We are working with discrete optimal transport.
Let $P$ be a matrix and let $H(P) =- \sum_{i,j} P_{i,j} (\log(P_{i,j})-1)$.
Let $C$ be the cost matrix. And $\langle C,P\rangle$ the Frobenius inner product.
We introduce the regularized optimal transport problem $\min_{P \in U(a,b)} \langle C,P\rangle + \epsilon H(P)$.
We want to prove that as $\epsilon \to 0$, $P_\epsilon$ converges to an optimal solution to the original Kantrovich problem with maximal entropy.
I understand the proof up to the point where it says for any subsequence of $P_\epsilon$, we can choose a sub-subsequence of it that converges to an optimal transport plan with maximum entropy.
Question 1) The part I don't get is when it says by strict convexity of $-H$, we get $P^* = P_0^*$. It is clear that $-H$ is strictly convex, but you still need $-H$ on a convex set.
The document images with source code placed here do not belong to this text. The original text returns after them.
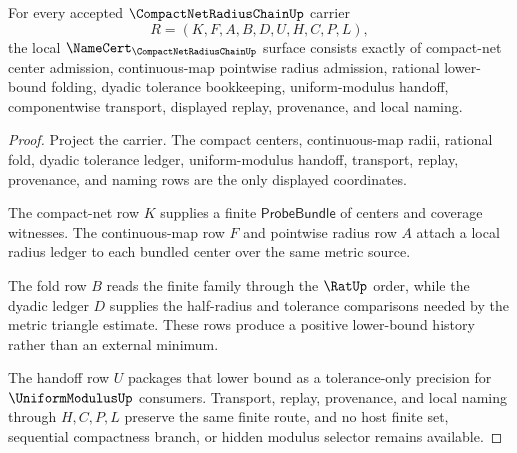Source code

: \begin{theorem}
\label{thm:compact-net-radius-chain-namecert-obligations}
For every accepted $\CompactNetRadiusChainUp$ carrier
$$
R=(K,F,A,B,D,U,H,C,P,L),
$$
the local $\NameCert_{\CompactNetRadiusChainUp}$ surface consists exactly of compact-net center admission, continuous-map pointwise radius admission, rational lower-bound folding, dyadic tolerance bookkeeping, uniform-modulus handoff, componentwise transport, displayed replay, provenance, and local naming.
\end{theorem}
\begin{proof}
Project the carrier. The compact centers, continuous-map radii, rational fold, dyadic tolerance ledger, uniform-modulus handoff, transport, replay, provenance, and naming rows are the only displayed coordinates.

The compact-net row $K$ supplies a finite $\mathsf{ProbeBundle}$ of centers and coverage witnesses. The continuous-map row $F$ and pointwise radius row $A$ attach a local radius ledger to each bundled center over the same metric source.

The fold row $B$ reads the finite family through the $\RatUp$ order, while the dyadic ledger $D$ supplies the half-radius and tolerance comparisons needed by the metric triangle estimate. These rows produce a positive lower-bound history rather than an external minimum.

The handoff row $U$ packages that lower bound as a tolerance-only precision for $\UniformModulusUp$ consumers. Transport, replay, provenance, and local naming through $H,C,P,L$ preserve the same finite route, and no host finite set, sequential compactness branch, or hidden modulus selector remains available.
\end{proof}

\begin{closurestatus}{\CompactNetRadiusChainUp}
  \theoryclosure{\seedClosure}
  \formalstatus{\unformalizedV}
\end{closurestatus}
It seems we are only looking at optimal points in the Kantrovich problem, which is not a convex set.
Question 2) It says that as $\epsilon \to \infty$, $P$ gets less sparse, but I would have thought the opposite since more entropy means more uncertainties.
Thank you!





Let $\mathcal{X}$ be the discrete set for which $a,b$ are measures on.
With respect to your first question, consider the sequence $\epsilon_l\to 0$, $\epsilon_l>0$. From what I gather you can see that for some subsequence (which for clarity I will relabel) $\lim P_{\epsilon_{l_{k}}}$ exists and we call it $P^*$. Moreover, the limit is such that $P^*=\text{argmin}\{-H(P)~:~P\in U(a,b),\langle P,C\rangle=L_C(a,b)\}.$ It is also clear that $-H$ is strictly convex.
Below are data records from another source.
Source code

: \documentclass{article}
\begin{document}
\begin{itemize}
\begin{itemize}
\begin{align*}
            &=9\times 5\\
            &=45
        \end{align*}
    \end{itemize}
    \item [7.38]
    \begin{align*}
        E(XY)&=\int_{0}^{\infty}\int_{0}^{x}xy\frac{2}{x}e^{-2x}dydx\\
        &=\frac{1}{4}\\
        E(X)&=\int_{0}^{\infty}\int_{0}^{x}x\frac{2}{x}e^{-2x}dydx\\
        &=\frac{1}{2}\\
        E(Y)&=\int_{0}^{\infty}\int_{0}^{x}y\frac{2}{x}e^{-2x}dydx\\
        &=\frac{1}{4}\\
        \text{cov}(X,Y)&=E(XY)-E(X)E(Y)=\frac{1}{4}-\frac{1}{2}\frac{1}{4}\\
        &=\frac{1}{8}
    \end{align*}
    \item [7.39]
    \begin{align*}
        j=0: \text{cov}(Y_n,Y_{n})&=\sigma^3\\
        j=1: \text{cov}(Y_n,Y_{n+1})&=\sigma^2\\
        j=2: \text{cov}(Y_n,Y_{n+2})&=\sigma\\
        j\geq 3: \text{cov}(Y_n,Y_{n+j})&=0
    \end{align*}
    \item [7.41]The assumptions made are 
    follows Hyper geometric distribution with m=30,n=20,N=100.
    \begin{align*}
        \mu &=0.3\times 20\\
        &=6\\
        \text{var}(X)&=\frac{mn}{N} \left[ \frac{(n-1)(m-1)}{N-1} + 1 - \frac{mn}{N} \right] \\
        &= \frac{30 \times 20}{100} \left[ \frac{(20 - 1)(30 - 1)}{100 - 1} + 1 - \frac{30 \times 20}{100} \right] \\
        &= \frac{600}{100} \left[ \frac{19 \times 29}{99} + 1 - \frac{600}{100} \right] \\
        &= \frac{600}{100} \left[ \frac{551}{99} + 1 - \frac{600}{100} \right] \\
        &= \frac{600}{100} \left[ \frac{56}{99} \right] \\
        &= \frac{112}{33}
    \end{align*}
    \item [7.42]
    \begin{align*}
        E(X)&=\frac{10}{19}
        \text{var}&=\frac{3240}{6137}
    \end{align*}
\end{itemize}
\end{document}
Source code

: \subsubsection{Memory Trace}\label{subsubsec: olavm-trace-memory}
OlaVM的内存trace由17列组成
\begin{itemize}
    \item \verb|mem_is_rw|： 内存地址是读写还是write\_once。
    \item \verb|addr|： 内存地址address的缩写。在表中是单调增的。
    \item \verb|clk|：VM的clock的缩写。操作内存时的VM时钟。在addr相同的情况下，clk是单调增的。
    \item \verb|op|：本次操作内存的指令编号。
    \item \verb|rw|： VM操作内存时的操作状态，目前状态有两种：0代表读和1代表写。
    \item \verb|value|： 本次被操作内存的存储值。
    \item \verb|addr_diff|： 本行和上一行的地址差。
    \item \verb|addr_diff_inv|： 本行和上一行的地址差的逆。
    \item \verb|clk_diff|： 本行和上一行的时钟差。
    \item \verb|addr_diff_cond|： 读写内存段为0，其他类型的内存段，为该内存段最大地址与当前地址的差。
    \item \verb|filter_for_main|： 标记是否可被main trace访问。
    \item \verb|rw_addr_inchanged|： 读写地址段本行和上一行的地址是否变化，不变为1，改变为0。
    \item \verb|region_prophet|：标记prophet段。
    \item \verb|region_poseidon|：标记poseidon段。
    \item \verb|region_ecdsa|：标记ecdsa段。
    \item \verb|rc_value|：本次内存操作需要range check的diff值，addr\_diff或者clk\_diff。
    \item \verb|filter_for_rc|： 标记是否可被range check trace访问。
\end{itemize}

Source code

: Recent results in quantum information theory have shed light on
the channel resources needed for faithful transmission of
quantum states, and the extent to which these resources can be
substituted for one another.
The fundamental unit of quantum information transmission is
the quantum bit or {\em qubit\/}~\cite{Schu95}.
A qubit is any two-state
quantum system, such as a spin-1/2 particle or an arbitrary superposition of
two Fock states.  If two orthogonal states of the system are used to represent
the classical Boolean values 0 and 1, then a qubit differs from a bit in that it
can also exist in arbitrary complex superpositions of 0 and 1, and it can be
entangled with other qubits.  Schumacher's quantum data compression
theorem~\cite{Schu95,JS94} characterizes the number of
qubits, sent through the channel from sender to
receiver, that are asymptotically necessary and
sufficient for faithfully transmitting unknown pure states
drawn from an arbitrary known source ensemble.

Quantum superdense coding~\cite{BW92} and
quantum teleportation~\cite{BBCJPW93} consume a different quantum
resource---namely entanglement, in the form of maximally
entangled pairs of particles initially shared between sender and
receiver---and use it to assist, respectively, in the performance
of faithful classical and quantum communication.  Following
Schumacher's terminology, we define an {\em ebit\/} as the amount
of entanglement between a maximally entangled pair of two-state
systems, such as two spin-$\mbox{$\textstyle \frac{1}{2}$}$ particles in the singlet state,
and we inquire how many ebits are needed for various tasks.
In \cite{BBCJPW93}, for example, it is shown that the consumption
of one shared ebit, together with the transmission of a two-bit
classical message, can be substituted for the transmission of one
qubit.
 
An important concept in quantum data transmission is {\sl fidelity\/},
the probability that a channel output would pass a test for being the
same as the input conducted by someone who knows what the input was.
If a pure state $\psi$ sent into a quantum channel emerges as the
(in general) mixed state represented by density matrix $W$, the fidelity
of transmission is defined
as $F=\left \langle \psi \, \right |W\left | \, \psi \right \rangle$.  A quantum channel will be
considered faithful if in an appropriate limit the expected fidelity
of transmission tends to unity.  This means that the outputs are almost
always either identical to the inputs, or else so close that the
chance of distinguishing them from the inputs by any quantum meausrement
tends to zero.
Now $U(a,b)$ is a convex set, indeed let $P,Q \in U(a,b)$ and let $\mathcal{Y}$ be some measurable subset of $\mathcal{X}$, then $\lambda P(\mathcal{X}\times \mathcal{Y})+(1-\lambda) Q(\mathcal{X}\times \mathcal{Y})=\lambda b(\mathcal{Y})+(1-\lambda) b(\mathcal{Y})=b(\mathcal{Y})$, we can do the same for the other marginal. Hence, the limit to the full sequence $\lim P_{\epsilon_l}$ is unique, we call it $P_0^*$. But since $\epsilon_{l_{k}}$ is a subsequence of $\epsilon_{l}$ is must be that that $P^*=P_0^*$.
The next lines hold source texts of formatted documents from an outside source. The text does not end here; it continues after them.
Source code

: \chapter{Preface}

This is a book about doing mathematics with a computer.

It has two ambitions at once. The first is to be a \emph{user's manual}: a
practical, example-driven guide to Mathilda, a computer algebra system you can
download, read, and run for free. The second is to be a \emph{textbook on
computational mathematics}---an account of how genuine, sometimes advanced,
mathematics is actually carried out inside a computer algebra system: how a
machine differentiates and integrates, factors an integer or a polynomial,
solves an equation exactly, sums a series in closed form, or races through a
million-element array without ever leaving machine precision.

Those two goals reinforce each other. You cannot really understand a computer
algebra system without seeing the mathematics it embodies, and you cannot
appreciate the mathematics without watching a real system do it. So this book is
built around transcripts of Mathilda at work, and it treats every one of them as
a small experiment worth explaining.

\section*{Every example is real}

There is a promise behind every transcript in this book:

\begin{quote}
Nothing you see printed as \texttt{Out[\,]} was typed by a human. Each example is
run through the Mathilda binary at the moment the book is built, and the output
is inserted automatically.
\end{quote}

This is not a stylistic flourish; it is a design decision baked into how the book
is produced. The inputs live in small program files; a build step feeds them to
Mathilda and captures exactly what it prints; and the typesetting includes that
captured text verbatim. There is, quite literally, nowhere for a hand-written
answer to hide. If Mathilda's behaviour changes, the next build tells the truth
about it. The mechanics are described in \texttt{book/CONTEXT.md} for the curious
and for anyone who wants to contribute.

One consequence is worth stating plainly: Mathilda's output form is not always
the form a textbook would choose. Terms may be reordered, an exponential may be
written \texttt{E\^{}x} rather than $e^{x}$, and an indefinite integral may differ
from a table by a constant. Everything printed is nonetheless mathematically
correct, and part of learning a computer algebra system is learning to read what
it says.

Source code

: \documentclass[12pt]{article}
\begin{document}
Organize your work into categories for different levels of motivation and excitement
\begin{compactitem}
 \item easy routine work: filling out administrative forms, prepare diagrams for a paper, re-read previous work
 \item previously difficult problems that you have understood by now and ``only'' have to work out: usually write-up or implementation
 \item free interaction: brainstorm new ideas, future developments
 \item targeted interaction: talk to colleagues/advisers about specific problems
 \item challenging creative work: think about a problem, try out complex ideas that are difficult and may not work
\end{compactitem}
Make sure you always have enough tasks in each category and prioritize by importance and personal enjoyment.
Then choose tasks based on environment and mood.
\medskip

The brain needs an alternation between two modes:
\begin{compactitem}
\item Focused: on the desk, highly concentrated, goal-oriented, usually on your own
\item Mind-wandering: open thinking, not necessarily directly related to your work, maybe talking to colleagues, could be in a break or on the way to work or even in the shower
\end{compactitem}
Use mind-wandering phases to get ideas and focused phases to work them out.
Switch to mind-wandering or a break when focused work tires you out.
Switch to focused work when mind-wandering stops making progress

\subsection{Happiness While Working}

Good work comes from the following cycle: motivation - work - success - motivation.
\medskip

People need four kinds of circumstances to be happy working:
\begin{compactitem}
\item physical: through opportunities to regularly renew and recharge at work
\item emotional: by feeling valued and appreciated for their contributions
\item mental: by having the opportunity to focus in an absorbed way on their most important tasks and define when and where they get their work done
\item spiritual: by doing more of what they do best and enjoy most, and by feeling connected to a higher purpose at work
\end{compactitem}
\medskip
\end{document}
For question 2), the sparsity of a matrix is describes the number of zeros it has. The more zeros the more sparse. Adding entropy is like adding diffusion (or for PDE a Laplacian). It blurs the optimal transport plan, spreading out mass, hence decreasing the number of zeros in the optimal plan i.e it becomes less sparse.